+++ PROVIDED DATA +++
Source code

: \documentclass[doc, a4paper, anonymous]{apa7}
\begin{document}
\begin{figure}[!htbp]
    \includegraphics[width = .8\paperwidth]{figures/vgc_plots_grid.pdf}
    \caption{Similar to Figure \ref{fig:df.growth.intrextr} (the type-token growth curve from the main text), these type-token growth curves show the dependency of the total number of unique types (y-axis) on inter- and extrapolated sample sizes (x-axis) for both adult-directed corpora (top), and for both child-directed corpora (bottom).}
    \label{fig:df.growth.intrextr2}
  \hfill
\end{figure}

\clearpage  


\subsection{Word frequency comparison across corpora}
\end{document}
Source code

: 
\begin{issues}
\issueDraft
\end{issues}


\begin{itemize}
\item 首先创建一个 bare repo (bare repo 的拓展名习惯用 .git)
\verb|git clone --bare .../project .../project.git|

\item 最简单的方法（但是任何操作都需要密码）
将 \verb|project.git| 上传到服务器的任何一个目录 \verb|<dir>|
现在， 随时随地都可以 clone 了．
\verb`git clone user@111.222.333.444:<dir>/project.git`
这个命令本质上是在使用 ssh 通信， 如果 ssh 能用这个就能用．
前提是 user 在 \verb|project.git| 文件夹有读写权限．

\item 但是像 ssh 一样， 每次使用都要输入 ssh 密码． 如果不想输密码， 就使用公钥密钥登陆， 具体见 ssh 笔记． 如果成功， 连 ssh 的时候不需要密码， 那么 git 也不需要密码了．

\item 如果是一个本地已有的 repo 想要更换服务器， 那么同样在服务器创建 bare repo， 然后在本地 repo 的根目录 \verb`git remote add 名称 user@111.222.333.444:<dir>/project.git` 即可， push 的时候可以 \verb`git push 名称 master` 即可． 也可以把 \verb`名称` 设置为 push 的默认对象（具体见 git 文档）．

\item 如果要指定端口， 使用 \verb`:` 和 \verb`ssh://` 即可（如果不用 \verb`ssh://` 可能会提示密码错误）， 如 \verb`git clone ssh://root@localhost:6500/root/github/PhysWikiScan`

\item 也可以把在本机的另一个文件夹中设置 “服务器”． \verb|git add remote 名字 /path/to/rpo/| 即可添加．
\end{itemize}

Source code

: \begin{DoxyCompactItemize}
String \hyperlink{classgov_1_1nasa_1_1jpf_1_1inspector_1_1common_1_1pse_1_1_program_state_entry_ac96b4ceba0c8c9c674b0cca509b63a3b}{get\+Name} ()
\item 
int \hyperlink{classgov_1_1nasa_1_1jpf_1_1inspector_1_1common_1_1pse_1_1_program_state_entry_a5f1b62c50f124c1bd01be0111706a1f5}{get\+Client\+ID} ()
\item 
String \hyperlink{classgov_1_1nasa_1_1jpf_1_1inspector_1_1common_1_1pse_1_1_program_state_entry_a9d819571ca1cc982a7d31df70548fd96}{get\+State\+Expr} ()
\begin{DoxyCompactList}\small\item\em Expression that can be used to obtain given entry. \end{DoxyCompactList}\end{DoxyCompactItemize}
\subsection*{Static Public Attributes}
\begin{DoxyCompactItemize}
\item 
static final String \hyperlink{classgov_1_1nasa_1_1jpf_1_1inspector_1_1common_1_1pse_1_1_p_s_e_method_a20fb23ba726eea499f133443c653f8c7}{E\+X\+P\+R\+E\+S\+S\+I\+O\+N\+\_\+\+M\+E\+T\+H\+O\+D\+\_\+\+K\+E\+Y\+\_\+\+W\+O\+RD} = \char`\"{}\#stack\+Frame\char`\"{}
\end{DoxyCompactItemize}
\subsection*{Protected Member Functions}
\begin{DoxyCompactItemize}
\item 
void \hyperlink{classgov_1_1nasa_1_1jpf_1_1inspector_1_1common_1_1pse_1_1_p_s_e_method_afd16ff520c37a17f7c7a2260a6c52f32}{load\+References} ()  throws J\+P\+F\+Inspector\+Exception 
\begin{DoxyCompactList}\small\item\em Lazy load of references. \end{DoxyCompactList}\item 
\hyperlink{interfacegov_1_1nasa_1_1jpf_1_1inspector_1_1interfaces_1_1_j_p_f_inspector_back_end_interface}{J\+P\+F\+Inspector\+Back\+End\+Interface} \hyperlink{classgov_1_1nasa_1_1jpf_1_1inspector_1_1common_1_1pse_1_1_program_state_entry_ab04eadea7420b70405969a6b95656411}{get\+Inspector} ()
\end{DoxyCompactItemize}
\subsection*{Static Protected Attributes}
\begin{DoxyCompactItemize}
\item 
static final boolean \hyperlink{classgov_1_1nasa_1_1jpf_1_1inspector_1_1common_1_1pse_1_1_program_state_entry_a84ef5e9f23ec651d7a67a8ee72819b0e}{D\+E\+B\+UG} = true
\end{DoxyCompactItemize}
+++
— AIM OF THE EXERCISE —
Every line of the material is to be transcribed exactly.

— EXERCISE ANSWER —
Source code

: \documentclass[doc, a4paper, anonymous]{apa7}
\begin{document}
\begin{figure}[!htbp]
    \includegraphics[width = .8\paperwidth]{figures/vgc_plots_grid.pdf}
    \caption{Similar to Figure \ref{fig:df.growth.intrextr} (the type-token growth curve from the main text), these type-token growth curves show the dependency of the total number of unique types (y-axis) on inter- and extrapolated sample sizes (x-axis) for both adult-directed corpora (top), and for both child-directed corpora (bottom).}
    \label{fig:df.growth.intrextr2}
  \hfill
\end{figure}

\clearpage  


\subsection{Word frequency comparison across corpora}
\end{document}
Source code

: 
\begin{issues}
\issueDraft
\end{issues}


\begin{itemize}
\item 首先创建一个 bare repo (bare repo 的拓展名习惯用 .git)
\verb|git clone --bare .../project .../project.git|

\item 最简单的方法（但是任何操作都需要密码）
将 \verb|project.git| 上传到服务器的任何一个目录 \verb|<dir>|
现在， 随时随地都可以 clone 了．
\verb`git clone user@111.222.333.444:<dir>/project.git`
这个命令本质上是在使用 ssh 通信， 如果 ssh 能用这个就能用．
前提是 user 在 \verb|project.git| 文件夹有读写权限．

\item 但是像 ssh 一样， 每次使用都要输入 ssh 密码． 如果不想输密码， 就使用公钥密钥登陆， 具体见 ssh 笔记． 如果成功， 连 ssh 的时候不需要密码， 那么 git 也不需要密码了．

\item 如果是一个本地已有的 repo 想要更换服务器， 那么同样在服务器创建 bare repo， 然后在本地 repo 的根目录 \verb`git remote add 名称 user@111.222.333.444:<dir>/project.git` 即可， push 的时候可以 \verb`git push 名称 master` 即可． 也可以把 \verb`名称` 设置为 push 的默认对象（具体见 git 文档）．

\item 如果要指定端口， 使用 \verb`:` 和 \verb`ssh://` 即可（如果不用 \verb`ssh://` 可能会提示密码错误）， 如 \verb`git clone ssh://root@localhost:6500/root/github/PhysWikiScan`

\item 也可以把在本机的另一个文件夹中设置 “服务器”． \verb|git add remote 名字 /path/to/rpo/| 即可添加．
\end{itemize}

Source code

: \begin{DoxyCompactItemize}
String \hyperlink{classgov_1_1nasa_1_1jpf_1_1inspector_1_1common_1_1pse_1_1_program_state_entry_ac96b4ceba0c8c9c674b0cca509b63a3b}{get\+Name} ()
\item 
int \hyperlink{classgov_1_1nasa_1_1jpf_1_1inspector_1_1common_1_1pse_1_1_program_state_entry_a5f1b62c50f124c1bd01be0111706a1f5}{get\+Client\+ID} ()
\item 
String \hyperlink{classgov_1_1nasa_1_1jpf_1_1inspector_1_1common_1_1pse_1_1_program_state_entry_a9d819571ca1cc982a7d31df70548fd96}{get\+State\+Expr} ()
\begin{DoxyCompactList}\small\item\em Expression that can be used to obtain given entry. \end{DoxyCompactList}\end{DoxyCompactItemize}
\subsection*{Static Public Attributes}
\begin{DoxyCompactItemize}
\item 
static final String \hyperlink{classgov_1_1nasa_1_1jpf_1_1inspector_1_1common_1_1pse_1_1_p_s_e_method_a20fb23ba726eea499f133443c653f8c7}{E\+X\+P\+R\+E\+S\+S\+I\+O\+N\+\_\+\+M\+E\+T\+H\+O\+D\+\_\+\+K\+E\+Y\+\_\+\+W\+O\+RD} = \char`\"{}\#stack\+Frame\char`\"{}
\end{DoxyCompactItemize}
\subsection*{Protected Member Functions}
\begin{DoxyCompactItemize}
\item 
void \hyperlink{classgov_1_1nasa_1_1jpf_1_1inspector_1_1common_1_1pse_1_1_p_s_e_method_afd16ff520c37a17f7c7a2260a6c52f32}{load\+References} ()  throws J\+P\+F\+Inspector\+Exception 
\begin{DoxyCompactList}\small\item\em Lazy load of references. \end{DoxyCompactList}\item 
\hyperlink{interfacegov_1_1nasa_1_1jpf_1_1inspector_1_1interfaces_1_1_j_p_f_inspector_back_end_interface}{J\+P\+F\+Inspector\+Back\+End\+Interface} \hyperlink{classgov_1_1nasa_1_1jpf_1_1inspector_1_1common_1_1pse_1_1_program_state_entry_ab04eadea7420b70405969a6b95656411}{get\+Inspector} ()
\end{DoxyCompactItemize}
\subsection*{Static Protected Attributes}
\begin{DoxyCompactItemize}
\item 
static final boolean \hyperlink{classgov_1_1nasa_1_1jpf_1_1inspector_1_1common_1_1pse_1_1_program_state_entry_a84ef5e9f23ec651d7a67a8ee72819b0e}{D\+E\+B\+UG} = true
\end{DoxyCompactItemize}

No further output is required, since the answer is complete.